App Modularization and Module Lazy Loading at Instagram and Beyond
Article Summary
Instagram's app was getting bloated. More engineers, more features, slower cold starts, and ballooning app size threatened the lean experience users loved.
The Instagram engineering team tackled this by modularizing their codebase and implementing lazy loading for feature modules. This 2017 article breaks down their approach to keeping the app fast as it scales, focusing primarily on Android implementation.
Key Takeaways
- Modularization creates strict boundaries between features to prevent unnecessary code loading at startup
- Lazy loaded modules compile to separate dex files, loaded only when needed
- On Dalvik, this approach reduces multidex performance penalties significantly
- Instagram open sourced their framework: ig-lazy-module-loader on GitHub
- Modules load with under 50ms latency at p99, enabling seamless user experience
By separating features into lazily loaded modules, Instagram improved cold start times, reduced disk footprint, and maintained developer velocity as the codebase grew.
About This Article
Instagram was dealing with four scaling issues.
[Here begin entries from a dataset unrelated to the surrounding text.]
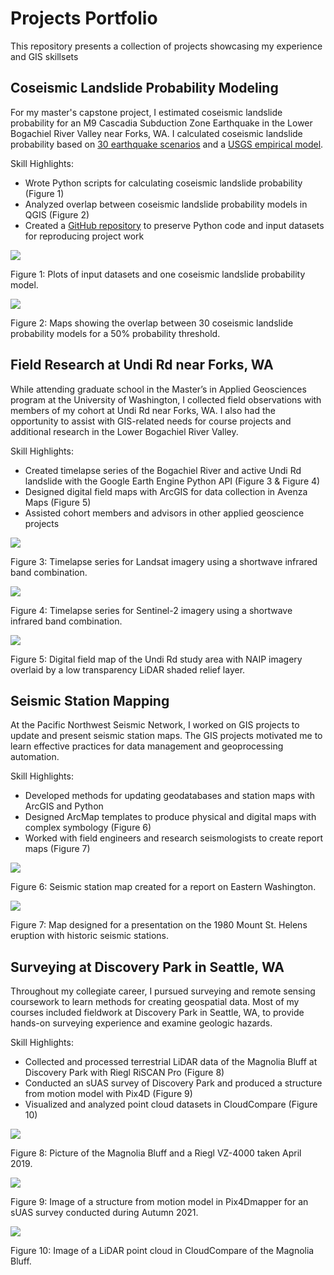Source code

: # Projects Portfolio
This repository presents a collection of projects showcasing my experience and GIS skillsets
## Coseismic Landslide Probability Modeling
For my master's capstone project, I estimated coseismic landslide probability for an M9 Cascadia Subduction Zone Earthquake in the Lower Bogachiel River Valley near Forks, WA. I calculated coseismic landslide probability based on [30 earthquake scenarios](https://pubs.geoscienceworld.org/ssa/bssa/article-abstract/108/5A/2347/544772/Broadband-Synthetic-Seismograms-for-Magnitude-9?redirectedFrom=fulltext) and a [USGS empirical model](https://agupubs.onlinelibrary.wiley.com/doi/full/10.1029/2017JF004494). 

Skill Highlights:

- Wrote Python scripts for calculating coseismic landslide probability (Figure 1)
- Analyzed overlap between coseismic landslide probability models in QGIS (Figure 2)
- Created a [GitHub repository](https://github.com/brekc/Coseismic-Landslide-Probability-for-an-M9-CSZ-Earthquake-in-the-Lower-Bogachiel-River-Valley-WA) to preserve Python code and input datasets for reproducing project work 

![](/images/cls_prob_model.png)

Figure 1: Plots of input datasets and one coseismic landslide probability model.

![](/images/cls_prob_overlap.png)

Figure 2: Maps showing the overlap between 30 coseismic landslide probability models for a 50% probability threshold.

## Field Research at Undi Rd near Forks, WA
While attending graduate school in the Master’s in Applied Geosciences program at the University of Washington, I collected field observations with members of my cohort at Undi Rd near Forks, WA. I also had the opportunity to assist with GIS-related needs for course projects and additional research in the Lower Bogachiel River Valley.           

Skill Highlights:

- Created timelapse series of the Bogachiel River and active Undi Rd landslide with the Google Earth Engine Python API (Figure 3 & Figure 4)
- Designed digital field maps with ArcGIS for data collection in Avenza Maps (Figure 5)
- Assisted cohort members and advisors in other applied geoscience projects

![](/images/landsat_ts_754.gif)

Figure 3: Timelapse series for Landsat imagery using a shortwave infrared band combination.

![](/images/sentinel2_ts_128a4.gif)

Figure 4: Timelapse series for Sentinel-2 imagery using a shortwave infrared band combination.

![](/images/undi_rd_fieldmap.png)

Figure 5: Digital field map of the Undi Rd study area with NAIP imagery overlaid by a low transparency LiDAR shaded relief layer.

## Seismic Station Mapping
At the Pacific Northwest Seismic Network, I worked on GIS projects to update and present seismic station maps. The GIS projects motivated me to learn effective practices for data management and geoprocessing automation.     

Skill Highlights:

- Developed methods for updating geodatabases and station maps with ArcGIS and Python
- Designed ArcMap templates to produce physical and digital maps with complex symbology (Figure 6)
- Worked with field engineers and research seismologists to create report maps (Figure 7)
  
![](/images/ewa_report_map.png)

Figure 6: Seismic station map created for a report on Eastern Washington.

![](/images/msh_color_stnmap.png)

Figure 7: Map designed for a presentation on the 1980 Mount St. Helens eruption with historic seismic stations.

## Surveying at Discovery Park in Seattle, WA
Throughout my collegiate career, I pursued surveying and remote sensing coursework to learn methods for creating geospatial data. Most of my courses included fieldwork at Discovery Park in Seattle, WA, to provide hands-on surveying experience and examine geologic hazards.

Skill Highlights:

- Collected and processed terrestrial LiDAR data of the Magnolia Bluff at Discovery Park with Riegl RiSCAN Pro (Figure 8)
- Conducted an sUAS survey of Discovery Park and produced a structure from motion model with Pix4D (Figure 9)
- Visualized and analyzed point cloud datasets in CloudCompare (Figure 10)

![](/images/tls_2019.png)

Figure 8: Picture of the Magnolia Bluff and a Riegl VZ-4000 taken April 2019.

![](/images/pix4dmapper_sfm.png)

Figure 9: Image of a structure from motion model in Pix4Dmapper for an sUAS survey conducted during Autumn 2021.

![](/images/magnoliabluff_tls_2019.png)

Figure 10: Image of a LiDAR point cloud in CloudCompare of the Magnolia Bluff.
The app was getting bigger to download from the store, it took longer to start up and become interactive, it used more disk space, and the growing codebase made it harder for developers to work quickly.
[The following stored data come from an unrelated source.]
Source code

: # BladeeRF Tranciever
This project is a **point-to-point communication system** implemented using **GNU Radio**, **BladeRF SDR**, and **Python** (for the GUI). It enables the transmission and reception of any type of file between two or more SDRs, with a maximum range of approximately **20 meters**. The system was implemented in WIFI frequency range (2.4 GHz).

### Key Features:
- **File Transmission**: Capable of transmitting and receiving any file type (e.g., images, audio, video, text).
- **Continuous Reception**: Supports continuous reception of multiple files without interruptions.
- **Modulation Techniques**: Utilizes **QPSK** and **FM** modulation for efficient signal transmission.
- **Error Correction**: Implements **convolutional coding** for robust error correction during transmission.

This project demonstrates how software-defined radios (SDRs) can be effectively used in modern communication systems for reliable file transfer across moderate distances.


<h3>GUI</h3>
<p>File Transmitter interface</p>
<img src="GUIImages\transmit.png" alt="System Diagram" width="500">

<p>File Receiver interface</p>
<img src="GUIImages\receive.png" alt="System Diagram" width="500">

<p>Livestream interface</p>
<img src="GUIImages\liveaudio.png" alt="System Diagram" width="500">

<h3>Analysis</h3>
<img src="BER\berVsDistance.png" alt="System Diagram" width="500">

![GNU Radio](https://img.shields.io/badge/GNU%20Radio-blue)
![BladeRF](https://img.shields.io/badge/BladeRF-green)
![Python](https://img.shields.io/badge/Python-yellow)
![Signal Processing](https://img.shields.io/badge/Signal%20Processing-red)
Instagram engineers broke the app into isolated modules, then compiled each module into separate dex files. They used lazy loading so features only loaded when users got close to or opened them. Developers could also swap modules during iteration without rebuilding everything.
Lazy loading moved methods out of the main dex file, which reduced the overhead from Dalvik multidex. Feature code ended up clustered together in memory for better performance. The team could also ship different feature sets to different users, which made the initial app smaller.